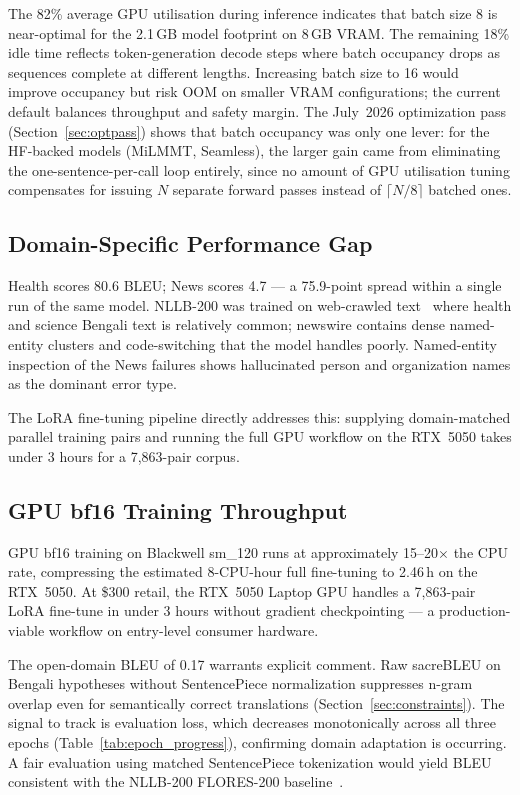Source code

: \documentclass[conference]{IEEEtran}
\newcommand{\POSTFTBLEU}{0.17}
\newcommand{\TRAINDURATION}{2.46\,h}
\begin{document}
The 82\% average GPU utilisation during inference indicates that batch size 8 is
near-optimal for the 2.1\,GB model footprint on 8\,GB VRAM.
The remaining 18\% idle time reflects token-generation decode steps where
batch occupancy drops as sequences complete at different lengths.
Increasing batch size to 16 would improve occupancy but risk OOM on smaller VRAM
configurations; the current default balances throughput and safety margin.
The July~2026 optimization pass (Section~\ref{sec:optpass}) shows that batch
occupancy was only one lever: for the HF-backed models (MiLMMT, Seamless), the
larger gain came from eliminating the one-sentence-per-call loop entirely, since
no amount of GPU utilisation tuning compensates for issuing $N$ separate forward
passes instead of $\lceil N/8\rceil$ batched ones.

\subsection{Domain-Specific Performance Gap}

Health scores 80.6 BLEU; News scores 4.7 --- a 75.9-point spread within a single
run of the same model. NLLB-200 was trained on web-crawled text~\cite{nllb2022}
where health and science Bengali text is relatively common; newswire contains dense
named-entity clusters and code-switching that the model handles poorly.
Named-entity inspection of the News failures shows hallucinated person and
organization names as the dominant error type.

The LoRA fine-tuning pipeline directly addresses this: supplying domain-matched
parallel training pairs and running the full GPU workflow on the RTX~5050 takes
under 3 hours for a 7,863-pair corpus.

\subsection{GPU bf16 Training Throughput}

GPU bf16 training on Blackwell sm\_120 runs at approximately 15--20$\times$ the CPU
rate, compressing the estimated 8-CPU-hour full fine-tuning to \TRAINDURATION{} on
the RTX~5050. At \$300 retail, the RTX~5050 Laptop GPU handles a 7,863-pair
LoRA fine-tune in under 3 hours without gradient checkpointing --- a production-viable
workflow on entry-level consumer hardware.

The open-domain BLEU of \POSTFTBLEU{} warrants explicit comment. Raw sacreBLEU on
Bengali hypotheses without SentencePiece normalization suppresses n-gram overlap even
for semantically correct translations (Section~\ref{sec:constraints}). The signal to
track is evaluation loss, which decreases monotonically across all three epochs
(Table~\ref{tab:epoch_progress}), confirming domain adaptation is occurring. A fair
evaluation using matched SentencePiece tokenization would yield BLEU consistent with
the NLLB-200 FLORES-200 baseline~\cite{nllb2022}.
\end{document}

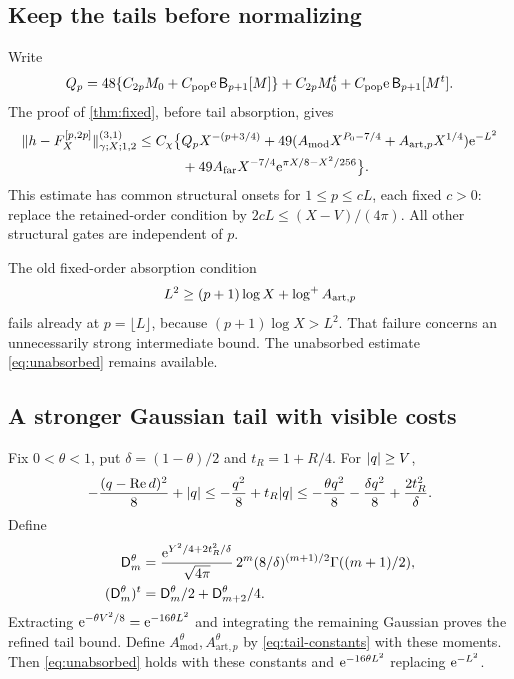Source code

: \subsection{Keep the tails before normalizing}
Write
\[
 Q_p=48\{C_{2p}M_0+C_{\mathrm{pop}}\e\,\mathsf B_{p+1}[M]\}
       +C_{2p}M_0^t+C_{\mathrm{pop}}\e\,\mathsf B_{p+1}[M^t].
\]
The proof of \cref{thm:fixed}, before tail absorption, gives
\begin{align}
 \lVert h-F_X^{[p,2p]}\rVert_{\gamma;X;1,2}^{(3,1)}
 \le C_\chi\bigl\{&
 Q_pX^{-(p+3/4)}
 +49(A_{\mathrm{mod}}X^{P_0-7/4}
                   +A_{\mathrm{art},p}X^{1/4})\e^{-L^2}\nonumber\\
 &+49A_{\mathrm{far}}X^{-7/4}
                       \e^{\pi X/8-X^2/256}\bigr\}.
 \label{eq:unabsorbed}
\end{align}
This estimate has common structural onsets for \(1\le p\le cL\),
each fixed \(c>0\): replace the retained-order condition by
\(2cL\le(X-V)/(4\pi)\). All other structural gates are
independent of \(p\).

The old fixed-order absorption condition
\[
 L^2\ge(p+1)\log X+\Lp A_{\mathrm{art},p}
\]
fails already at \(p=\lfloor L\rfloor\), because
\((p+1)\log X>L^2\).
That failure concerns an unnecessarily strong intermediate bound.
The unabsorbed estimate \eqref{eq:unabsorbed} remains available.

\subsection{A stronger Gaussian tail with visible costs}
Fix \(0<\theta<1\), put \(\delta=(1-\theta)/2\) and \(t_R=1+R/4\).
For \(\abs q\ge V\),
\[
 -\frac{(q-\Rea d)^2}{8}+\abs q
 \le-\frac{q^2}{8}+t_R\abs q
 \le-\frac{\theta q^2}{8}-\frac{\delta q^2}{8}
                         +\frac{2t_R^2}{\delta}.
\]
Define
\begin{subequations}\label{eq:theta-moments}
\begin{align}
 \mathsf D_m^\theta
 &=\frac{\e^{Y^2/4+2t_R^2/\delta}}{\sqrt{4\pi}}\,
          2^m(8/\delta)^{(m+1)/2}\Gamma((m+1)/2),\\
 (\mathsf D_m^\theta)^t
 &=\mathsf D_m^\theta/2+\mathsf D_{m+2}^\theta/4.
\end{align}
\end{subequations}
Extracting \(\e^{-\theta V^2/8}=\e^{-16\theta L^2}\)
and integrating the remaining Gaussian proves the refined tail
bound. Define \(A_{\mathrm{mod}}^\theta,A_{\mathrm{art},p}^\theta\)
by \eqref{eq:tail-constants} with these moments.
Then \eqref{eq:unabsorbed} holds with these constants and
\(\e^{-16\theta L^2}\) replacing \(\e^{-L^2}\).

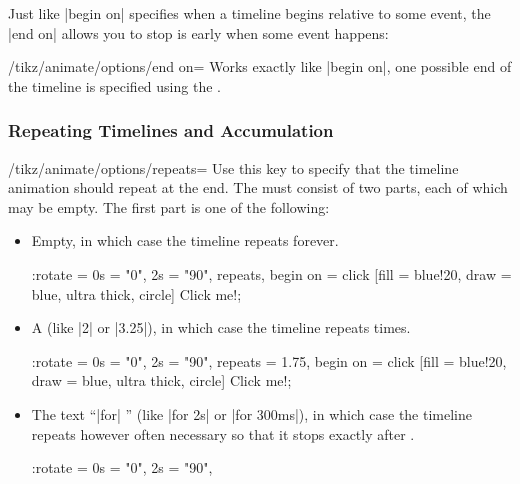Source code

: Just like |begin on| specifies when a timeline begins relative to some event,
the |end on| allows you to stop is early when some event happens:

\begin{key}{/tikz/animate/options/end on=}
    Works exactly like |begin on|, one possible end of the timeline is
    specified using the .
\end{key}


\subsubsection{Repeating Timelines and Accumulation}

\begin{key}{/tikz/animate/options/repeats=}
    Use this key to specify that the timeline animation should repeat at the
    end. The  must consist of two parts, each of which may
    be empty. The first part is one of the following:
    \begin{itemize}
        \item Empty, in which case the timeline repeats forever.
\begin{codeexample}[
    preamble={\usetikzlibrary{animations}},
    animation list={1,2,3,4,5},
]
\tikz \node :rotate = { 0s = "0", 2s = "90",
                        repeats, begin on = click }
    [fill = blue!20, draw = blue, ultra thick, circle] {Click me!};
\end{codeexample}
        \item A  (like |2| or |3.25|), in which case the timeline
            repeats  times.
\begin{codeexample}[
    preamble={\usetikzlibrary{animations}},
    animation list={1,2,3,4,5},
]
\tikz \node :rotate = { 0s = "0", 2s = "90",
                        repeats = 1.75, begin on = click }
    [fill = blue!20, draw = blue, ultra thick, circle] {Click me!};
\end{codeexample}
        \item The text ``|for| '' (like |for 2s| or |for 300ms|), in
            which case the timeline repeats however often necessary so that it
            stops exactly after .
\begin{codeexample}[
    preamble={\usetikzlibrary{animations}},
    animation list={1,2,3,4,5},
]
\tikz \node :rotate = { 0s = "0", 2s = "90",
}
\end{codeexample}
\end{itemize}
\end{key}
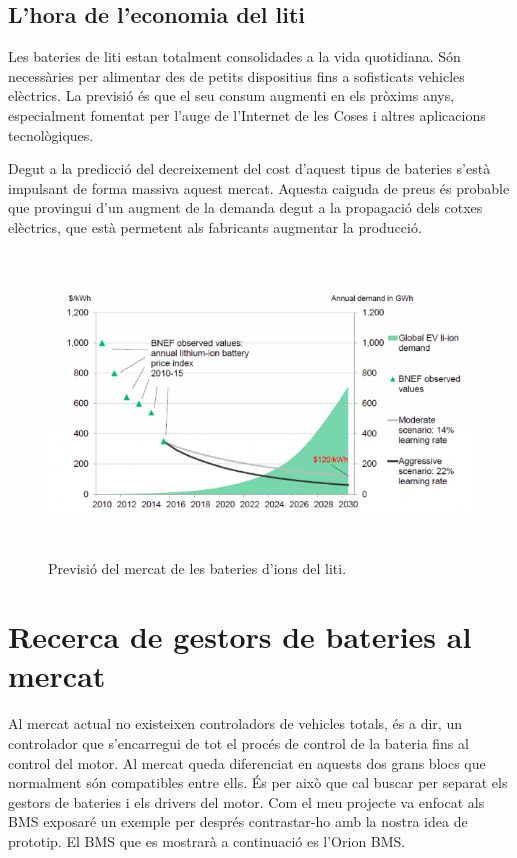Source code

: \subsection{L'hora de l'economia del liti}
Les bateries de liti estan totalment consolidades a la vida quotidiana. Són necessàries per alimentar des de petits dispositius fins a sofisticats vehicles elèctrics. La previsió és que el seu consum augmenti en els pròxims anys, especialment fomentat per l'auge de l'Internet de les Coses i altres aplicacions tecnològiques.

Degut a la predicció del decreixement del cost d'aquest tipus de bateries s'està impulsant de forma massiva aquest mercat. Aquesta caiguda de preus és probable que provingui d'un augment de la demanda degut a la propagació dels cotxes elèctrics, que està permetent als fabricants augmentar la producció. 
\begin{figure}[H]
		\centering
    	\includegraphics[width=13cm, height=8cm]{Marcteoric/mercatbaterialitioion.png}
     	\caption{Previsió del mercat de les bateries d'ions del liti.} 
\end{figure}

\section{Recerca de gestors de bateries al mercat}
Al mercat actual no existeixen controladors de vehicles totals, és a dir, un controlador que s'encarregui de tot el procés de control de la bateria fins al control del motor. Al mercat queda diferenciat en aquests dos grans blocs que normalment són compatibles entre ells. És per això que cal buscar per separat els gestors de bateries i els drivers del motor. Com el meu projecte va enfocat als BMS exposaré un exemple per després contrastar-ho amb la nostra idea de prototip. El BMS que es mostrarà a continuació es l'Orion BMS.

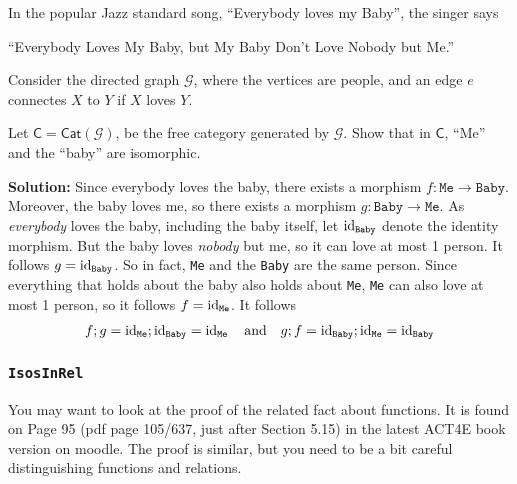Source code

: In the popular Jazz standard song, ``Everybody loves my Baby'', the singer says
\begin{center}
  ``Everybody Loves My Baby, but My Baby Don't Love Nobody but Me.''
\end{center}
Consider the directed graph $\mathcal{G}$, where the vertices are people, and an edge $e$ connectes $X$ to $Y$ if $X$ loves $Y$.

Let $\textsf{C} = \textsf{Cat}(\mathcal{G})$, be the free category generated by $\mathcal{G}$.
Show that in $\textsf{C}$, ``Me'' and the ``baby'' are isomorphic.

\textbf{Solution:}
Since everybody loves the baby, there exists a morphism $f: \texttt{Me} \to \texttt{Baby}$.
Moreover, the baby loves me, so there exists a morphism $g: \texttt{Baby} \to \texttt{Me}$.
As \emph{everybody} loves the baby, including the baby itself, let $\operatorname{id}_{\texttt{Baby}}$ denote the identity morphism.
But the baby loves \emph{nobody} but me, so it can love at most 1 person. It follows $g = \operatorname{id}_{\texttt{Baby}}$.
So in fact, \texttt{Me} and the \texttt{Baby} are the same person.
Since everything that holds about the baby also holds about \texttt{Me}, \texttt{Me} can also love at most 1 person, so it follows $f = \operatorname{id}_{\texttt{Me}}$.
It follows
\begin{align*}
  f;g = \operatorname{id}_{\texttt{Me}} ; \operatorname{id}_\texttt{Baby} = \operatorname{id}_{\texttt{Me}}
  \quad \text{and} \quad 
  g;f = \operatorname{id}_{\texttt{Baby}} ; \operatorname{id}_\texttt{Me} = \operatorname{id}_{\texttt{Baby}}
\end{align*}


\subsubsection{\texttt{IsosInRel}}
You may want to look at the proof of the related fact about functions. It is found on Page 95 (pdf page 105/637, just after Section 5.15) in the latest ACT4E book version on moodle.
The proof is similar, but you need to be a bit careful distinguishing functions and relations.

▬▬▬▬▬▬▬▬▬▬

Identify each line in the records above containing the word "unabsorbed"; copy those lines.

Answer to this problem |
 \label{eq:unabsorbed}
The unabsorbed estimate \eqref{eq:unabsorbed} remains available.
Then \eqref{eq:unabsorbed} holds with these constants and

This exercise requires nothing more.